Consequent upon this, researchers have mapped the brain’s own immune systems in human as well as mice. The mapping is entirely new from the ones in use until now. For the first time, scientists have been successful to demonstrate with certainty about phagocytes of the brain. Commonly known as microglia, their core signature remains same, but it metamorphoses depending the function.

Furthermore, researchers from a few organizations across Germany and Belgium demonstrated at length how the brain’s immune system changes in the course of multiple sclerosis. The finding is significant for therapeutic approaches in the future. The findings of the study appeared in the February 14, 2019 issue of the journal Nature.

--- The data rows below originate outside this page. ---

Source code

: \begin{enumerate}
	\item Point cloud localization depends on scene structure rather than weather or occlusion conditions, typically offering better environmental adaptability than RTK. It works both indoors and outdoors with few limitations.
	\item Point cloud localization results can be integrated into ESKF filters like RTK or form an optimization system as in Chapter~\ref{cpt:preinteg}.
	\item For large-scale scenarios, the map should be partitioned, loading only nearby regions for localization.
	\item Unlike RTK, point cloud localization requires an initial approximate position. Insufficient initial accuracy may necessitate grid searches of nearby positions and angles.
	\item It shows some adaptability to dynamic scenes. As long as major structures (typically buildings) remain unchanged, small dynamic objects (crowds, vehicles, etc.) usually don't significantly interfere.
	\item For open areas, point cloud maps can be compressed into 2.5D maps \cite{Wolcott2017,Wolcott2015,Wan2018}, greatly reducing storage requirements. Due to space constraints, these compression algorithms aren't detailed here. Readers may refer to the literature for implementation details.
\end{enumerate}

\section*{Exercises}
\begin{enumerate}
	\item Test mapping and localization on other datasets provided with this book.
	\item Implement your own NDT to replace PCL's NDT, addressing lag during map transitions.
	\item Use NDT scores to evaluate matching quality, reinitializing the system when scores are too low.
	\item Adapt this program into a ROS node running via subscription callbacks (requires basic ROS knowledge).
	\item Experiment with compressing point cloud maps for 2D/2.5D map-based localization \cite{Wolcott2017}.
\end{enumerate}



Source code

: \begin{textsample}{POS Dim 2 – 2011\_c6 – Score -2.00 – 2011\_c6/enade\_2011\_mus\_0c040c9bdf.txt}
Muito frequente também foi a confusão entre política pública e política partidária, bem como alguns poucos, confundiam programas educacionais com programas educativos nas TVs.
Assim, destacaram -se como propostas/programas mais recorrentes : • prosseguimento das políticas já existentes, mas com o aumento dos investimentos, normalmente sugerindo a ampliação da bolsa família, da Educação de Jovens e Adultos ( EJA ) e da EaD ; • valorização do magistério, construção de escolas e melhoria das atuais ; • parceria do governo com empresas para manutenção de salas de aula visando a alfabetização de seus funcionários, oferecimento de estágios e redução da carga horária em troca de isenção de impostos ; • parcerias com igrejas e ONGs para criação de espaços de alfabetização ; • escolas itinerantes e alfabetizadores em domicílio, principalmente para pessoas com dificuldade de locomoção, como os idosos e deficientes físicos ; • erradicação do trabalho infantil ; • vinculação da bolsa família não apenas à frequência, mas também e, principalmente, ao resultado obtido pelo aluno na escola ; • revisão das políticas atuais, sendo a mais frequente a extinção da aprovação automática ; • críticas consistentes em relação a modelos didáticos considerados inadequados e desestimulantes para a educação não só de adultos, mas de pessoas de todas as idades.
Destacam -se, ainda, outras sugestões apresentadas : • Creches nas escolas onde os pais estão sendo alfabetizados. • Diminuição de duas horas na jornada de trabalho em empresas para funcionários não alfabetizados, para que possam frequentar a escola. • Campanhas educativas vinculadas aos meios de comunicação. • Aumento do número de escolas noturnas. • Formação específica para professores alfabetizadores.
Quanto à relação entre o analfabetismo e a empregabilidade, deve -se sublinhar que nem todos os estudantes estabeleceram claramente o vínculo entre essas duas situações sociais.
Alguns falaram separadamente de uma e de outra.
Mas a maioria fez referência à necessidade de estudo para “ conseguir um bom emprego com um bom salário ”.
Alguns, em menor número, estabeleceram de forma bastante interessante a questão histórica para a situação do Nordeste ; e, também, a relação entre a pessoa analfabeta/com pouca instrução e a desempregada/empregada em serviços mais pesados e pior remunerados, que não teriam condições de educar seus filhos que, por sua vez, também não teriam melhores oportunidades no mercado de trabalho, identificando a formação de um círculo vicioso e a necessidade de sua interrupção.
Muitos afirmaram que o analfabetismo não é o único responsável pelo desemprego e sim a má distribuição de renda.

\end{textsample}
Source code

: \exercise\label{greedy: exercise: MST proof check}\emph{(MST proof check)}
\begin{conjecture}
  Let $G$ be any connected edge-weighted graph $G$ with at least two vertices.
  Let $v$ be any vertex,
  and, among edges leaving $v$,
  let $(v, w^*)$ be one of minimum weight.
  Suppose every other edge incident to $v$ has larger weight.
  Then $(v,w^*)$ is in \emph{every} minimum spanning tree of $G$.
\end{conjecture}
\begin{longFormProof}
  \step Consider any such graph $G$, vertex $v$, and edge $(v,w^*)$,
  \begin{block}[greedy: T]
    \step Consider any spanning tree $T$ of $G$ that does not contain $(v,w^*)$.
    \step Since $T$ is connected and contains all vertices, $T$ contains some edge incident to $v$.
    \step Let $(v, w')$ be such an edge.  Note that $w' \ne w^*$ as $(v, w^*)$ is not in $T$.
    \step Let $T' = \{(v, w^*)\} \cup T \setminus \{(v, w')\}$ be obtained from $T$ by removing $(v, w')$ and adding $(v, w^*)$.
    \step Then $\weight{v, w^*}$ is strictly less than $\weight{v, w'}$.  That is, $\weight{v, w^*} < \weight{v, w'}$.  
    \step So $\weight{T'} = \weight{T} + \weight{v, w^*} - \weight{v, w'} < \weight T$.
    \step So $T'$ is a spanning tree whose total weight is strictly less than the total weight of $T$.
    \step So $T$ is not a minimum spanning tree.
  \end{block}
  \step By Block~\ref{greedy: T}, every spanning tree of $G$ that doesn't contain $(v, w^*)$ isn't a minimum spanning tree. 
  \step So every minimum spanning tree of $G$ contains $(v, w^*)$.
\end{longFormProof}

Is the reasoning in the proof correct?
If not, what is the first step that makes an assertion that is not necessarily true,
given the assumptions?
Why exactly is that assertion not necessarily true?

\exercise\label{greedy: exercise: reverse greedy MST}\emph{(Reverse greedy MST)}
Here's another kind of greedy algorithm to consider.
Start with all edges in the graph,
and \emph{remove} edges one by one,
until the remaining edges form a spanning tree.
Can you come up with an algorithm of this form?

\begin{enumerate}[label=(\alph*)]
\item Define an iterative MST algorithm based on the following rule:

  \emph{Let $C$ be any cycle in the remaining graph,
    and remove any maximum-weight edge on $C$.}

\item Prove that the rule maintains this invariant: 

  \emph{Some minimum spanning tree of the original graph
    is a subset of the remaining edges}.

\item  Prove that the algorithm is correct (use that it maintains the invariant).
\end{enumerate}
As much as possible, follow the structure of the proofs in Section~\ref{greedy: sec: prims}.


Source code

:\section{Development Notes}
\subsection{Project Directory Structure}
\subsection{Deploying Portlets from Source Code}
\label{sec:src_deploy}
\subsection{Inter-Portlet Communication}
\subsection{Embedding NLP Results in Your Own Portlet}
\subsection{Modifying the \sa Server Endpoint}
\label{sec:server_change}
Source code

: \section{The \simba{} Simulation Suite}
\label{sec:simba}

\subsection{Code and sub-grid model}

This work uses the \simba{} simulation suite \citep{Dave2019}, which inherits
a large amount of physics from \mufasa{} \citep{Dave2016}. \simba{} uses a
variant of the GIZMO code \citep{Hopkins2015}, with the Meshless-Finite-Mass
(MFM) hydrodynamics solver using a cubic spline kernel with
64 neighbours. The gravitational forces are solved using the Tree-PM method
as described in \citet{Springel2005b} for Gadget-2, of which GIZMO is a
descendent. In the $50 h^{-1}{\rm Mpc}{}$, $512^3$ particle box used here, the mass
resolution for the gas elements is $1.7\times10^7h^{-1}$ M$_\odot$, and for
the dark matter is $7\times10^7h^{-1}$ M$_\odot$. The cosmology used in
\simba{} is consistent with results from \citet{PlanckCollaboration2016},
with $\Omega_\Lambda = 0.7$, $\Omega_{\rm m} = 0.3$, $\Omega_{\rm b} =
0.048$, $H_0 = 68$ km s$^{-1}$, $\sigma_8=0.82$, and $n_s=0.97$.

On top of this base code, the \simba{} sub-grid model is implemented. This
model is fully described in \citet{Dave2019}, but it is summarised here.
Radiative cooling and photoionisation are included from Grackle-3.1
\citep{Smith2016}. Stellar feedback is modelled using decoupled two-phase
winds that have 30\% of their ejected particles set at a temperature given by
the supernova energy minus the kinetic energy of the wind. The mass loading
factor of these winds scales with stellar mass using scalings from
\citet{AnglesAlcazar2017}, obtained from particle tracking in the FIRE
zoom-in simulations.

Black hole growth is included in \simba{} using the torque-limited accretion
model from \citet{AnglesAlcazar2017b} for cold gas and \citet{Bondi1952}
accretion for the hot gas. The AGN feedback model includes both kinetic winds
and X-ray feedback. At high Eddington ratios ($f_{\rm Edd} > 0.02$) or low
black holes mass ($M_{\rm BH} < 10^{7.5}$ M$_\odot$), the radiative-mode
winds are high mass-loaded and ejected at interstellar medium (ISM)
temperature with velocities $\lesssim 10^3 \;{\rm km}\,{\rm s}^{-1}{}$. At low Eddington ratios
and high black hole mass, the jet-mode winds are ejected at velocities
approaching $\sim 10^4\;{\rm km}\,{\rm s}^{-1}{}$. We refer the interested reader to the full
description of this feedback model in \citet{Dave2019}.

Blood-brain barrier Necessitates Self-Immune Defense for Brain

Corroborating text book opinion used so far, a senior fellow at the Medical Center stated, “The brains’ immune cells are extremely versatile all-rounders, not specialists.” Physiologically, due to blood-brain barrier, immune cells in the blood cannot reach the spinal cord and brain. Hence, the brain needs its own immune response: the microglia. The microglia develop at a very initial stage of embryonic development, and later eliminate invading microbes and dead nerve cells.

The phagocytes have additional functional too. They contribute to the growth and lifelong malleability of the brain. Prior to this, this remained unclear if microglia existed in few types for various functions, to serve healthy and diseased brain.